Disclosure of Invention
The invention aims to provide a preparation method of a visible light response ZnS @ g-C3N4 semiconductor photocatalyst.
The material of the invention is a semiconductor heterojunction, and is structurally characterized in that:
1) porous microsphere assembled by fine single crystal with nano zinc sulfide (ZnS) structure of 5 nm and deposited on g-C of lamella3N4The two forms a heterostructure with larger specific surface area;
2)g-C3N4the lamellar structure provides a growth platform for ZnS, and can be effectiveAnd the agglomeration phenomenon of ZnS is reduced.

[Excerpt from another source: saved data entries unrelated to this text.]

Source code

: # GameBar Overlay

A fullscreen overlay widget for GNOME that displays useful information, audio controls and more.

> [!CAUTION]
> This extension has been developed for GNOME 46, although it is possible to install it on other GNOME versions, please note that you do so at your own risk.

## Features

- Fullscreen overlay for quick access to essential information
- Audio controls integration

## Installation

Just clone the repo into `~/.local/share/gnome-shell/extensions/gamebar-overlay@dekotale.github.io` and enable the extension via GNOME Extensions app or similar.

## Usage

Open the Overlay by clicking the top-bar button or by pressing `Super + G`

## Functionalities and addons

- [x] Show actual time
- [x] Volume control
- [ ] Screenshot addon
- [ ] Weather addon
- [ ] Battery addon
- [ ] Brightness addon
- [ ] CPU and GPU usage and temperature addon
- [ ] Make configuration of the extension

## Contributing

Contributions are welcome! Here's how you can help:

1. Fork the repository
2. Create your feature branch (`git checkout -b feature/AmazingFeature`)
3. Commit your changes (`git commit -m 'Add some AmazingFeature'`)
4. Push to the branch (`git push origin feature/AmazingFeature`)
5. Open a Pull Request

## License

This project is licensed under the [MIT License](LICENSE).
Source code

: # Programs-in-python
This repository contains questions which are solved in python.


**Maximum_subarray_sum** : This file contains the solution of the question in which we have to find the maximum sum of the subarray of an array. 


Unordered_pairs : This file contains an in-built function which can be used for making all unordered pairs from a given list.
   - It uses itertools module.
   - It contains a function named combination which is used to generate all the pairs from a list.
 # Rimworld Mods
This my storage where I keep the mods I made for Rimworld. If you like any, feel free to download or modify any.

The preparation method is characterized in that:
1) ultrasonic treatment: g to C3N4Dissolving in appropriate amount of glycol solution, and performing ultrasonic treatment for 25-35 min;
2) mixing and stirring: mixing thiourea and zinc acetate dihydrate with a certain molar ratio with the solution obtained in the step 1), and stirring at room temperature for 25-35 minutes;
3) heating: putting the mixture obtained in the step 2) into a 100 ml stainless steel reaction kettle with a polytetrafluoroethylene lining, sealing the reaction kettle with the filling degree of 80 percent, putting the reaction kettle into a 150-DEG C and 200-DEG C drying oven, and reacting for 10-14 hours under the action of autogenous pressure. Turning off the power supply of the oven, and naturally cooling to room temperature to obtain light yellow precipitate;
4) washing and drying: washing the precipitate obtained in the step 3) with distilled water for 3-5 times, and then drying in a vacuum drying oven at 60-90 ℃ for 8-12h to obtain ZnS @ g-C3N4A heterojunction photocatalyst;
the invention provides a ZnS @ g-C3N4 photocatalyst and a preparation method thereof, and the photocatalyst has the advantages that:
1) ZnS @ g-C of the present invention3N4The photocatalyst is obtained under the solvothermal condition, has the characteristics of small size, good appearance uniformity, large specific surface area, many reaction sites and the like, and is easier to adsorb pollutants;
2) the invention takes thiourea and zinc acetate with low cost as raw materials, adopts a solvothermal method for synthesis, has environment-friendly synthetic route, is simple and easy to implement, has low cost, and is easy for large-scale industrial production;
3) ZnS @ g-C prepared by the invention3N4The visible light degradation agent has good response to visible light, can realize effective degradation of MB and Rh.B dyes under visible light, and can be applied to the field of sewage treatment.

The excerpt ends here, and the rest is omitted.